The task — Your whole answer should be the number of lines in the material below that include the word "their".

☆ ☆ ☆ ☆ ☆ ☆ ☆

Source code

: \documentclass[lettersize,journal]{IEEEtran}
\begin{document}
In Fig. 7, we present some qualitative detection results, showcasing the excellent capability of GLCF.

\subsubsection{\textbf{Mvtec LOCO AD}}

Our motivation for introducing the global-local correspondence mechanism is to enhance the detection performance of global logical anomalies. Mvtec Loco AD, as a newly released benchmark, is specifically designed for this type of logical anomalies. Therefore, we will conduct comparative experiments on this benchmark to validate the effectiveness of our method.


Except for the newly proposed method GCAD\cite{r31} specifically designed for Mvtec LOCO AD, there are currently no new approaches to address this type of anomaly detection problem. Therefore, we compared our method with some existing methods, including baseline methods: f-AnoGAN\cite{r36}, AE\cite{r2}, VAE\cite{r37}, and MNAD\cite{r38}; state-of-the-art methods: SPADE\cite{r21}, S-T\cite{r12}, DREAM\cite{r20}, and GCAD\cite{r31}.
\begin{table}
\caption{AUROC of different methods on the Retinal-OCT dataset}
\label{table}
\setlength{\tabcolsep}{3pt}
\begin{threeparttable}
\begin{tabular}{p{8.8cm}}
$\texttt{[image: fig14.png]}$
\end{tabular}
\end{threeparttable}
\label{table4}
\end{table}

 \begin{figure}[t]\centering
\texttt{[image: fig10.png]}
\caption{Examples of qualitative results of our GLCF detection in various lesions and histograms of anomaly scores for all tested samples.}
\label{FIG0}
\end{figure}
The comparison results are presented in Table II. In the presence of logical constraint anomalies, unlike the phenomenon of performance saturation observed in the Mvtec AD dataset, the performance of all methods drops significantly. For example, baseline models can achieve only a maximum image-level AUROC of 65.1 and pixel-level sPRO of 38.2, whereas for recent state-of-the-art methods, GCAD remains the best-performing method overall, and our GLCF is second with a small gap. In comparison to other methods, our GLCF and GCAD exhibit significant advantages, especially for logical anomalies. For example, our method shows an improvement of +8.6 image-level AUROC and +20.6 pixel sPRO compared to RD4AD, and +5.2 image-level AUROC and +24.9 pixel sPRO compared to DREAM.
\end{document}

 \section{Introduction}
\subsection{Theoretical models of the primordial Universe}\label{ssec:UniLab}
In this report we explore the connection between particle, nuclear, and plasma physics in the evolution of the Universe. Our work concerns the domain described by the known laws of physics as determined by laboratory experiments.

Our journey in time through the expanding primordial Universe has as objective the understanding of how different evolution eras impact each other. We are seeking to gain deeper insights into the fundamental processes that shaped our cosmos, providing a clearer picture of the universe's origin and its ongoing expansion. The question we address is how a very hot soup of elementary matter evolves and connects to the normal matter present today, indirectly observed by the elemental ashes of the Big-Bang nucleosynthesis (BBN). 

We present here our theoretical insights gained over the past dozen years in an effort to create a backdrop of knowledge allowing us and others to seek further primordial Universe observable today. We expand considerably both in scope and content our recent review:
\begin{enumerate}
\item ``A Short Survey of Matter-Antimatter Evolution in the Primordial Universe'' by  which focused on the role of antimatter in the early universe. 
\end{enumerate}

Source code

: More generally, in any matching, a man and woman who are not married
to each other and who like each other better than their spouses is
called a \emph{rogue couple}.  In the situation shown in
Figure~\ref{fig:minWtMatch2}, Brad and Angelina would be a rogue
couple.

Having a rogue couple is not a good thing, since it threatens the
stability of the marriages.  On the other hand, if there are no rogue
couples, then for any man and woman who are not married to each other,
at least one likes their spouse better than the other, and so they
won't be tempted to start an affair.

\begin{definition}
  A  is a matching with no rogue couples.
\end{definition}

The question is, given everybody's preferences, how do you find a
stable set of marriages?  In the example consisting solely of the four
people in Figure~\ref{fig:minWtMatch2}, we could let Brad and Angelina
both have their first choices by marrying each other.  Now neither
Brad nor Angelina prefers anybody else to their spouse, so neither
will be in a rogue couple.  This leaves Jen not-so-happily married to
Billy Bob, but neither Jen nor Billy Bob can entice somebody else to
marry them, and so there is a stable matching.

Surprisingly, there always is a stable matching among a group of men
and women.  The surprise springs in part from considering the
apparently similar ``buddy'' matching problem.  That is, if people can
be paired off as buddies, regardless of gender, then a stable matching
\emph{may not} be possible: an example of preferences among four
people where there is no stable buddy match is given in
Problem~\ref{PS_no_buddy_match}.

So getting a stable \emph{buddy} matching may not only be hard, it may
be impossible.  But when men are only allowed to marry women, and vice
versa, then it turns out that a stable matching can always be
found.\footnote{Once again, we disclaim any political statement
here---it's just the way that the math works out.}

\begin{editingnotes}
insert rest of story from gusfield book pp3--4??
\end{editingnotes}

☆ ☆ ☆ ☆ ☆ ☆ ☆

Response to this exercise — 4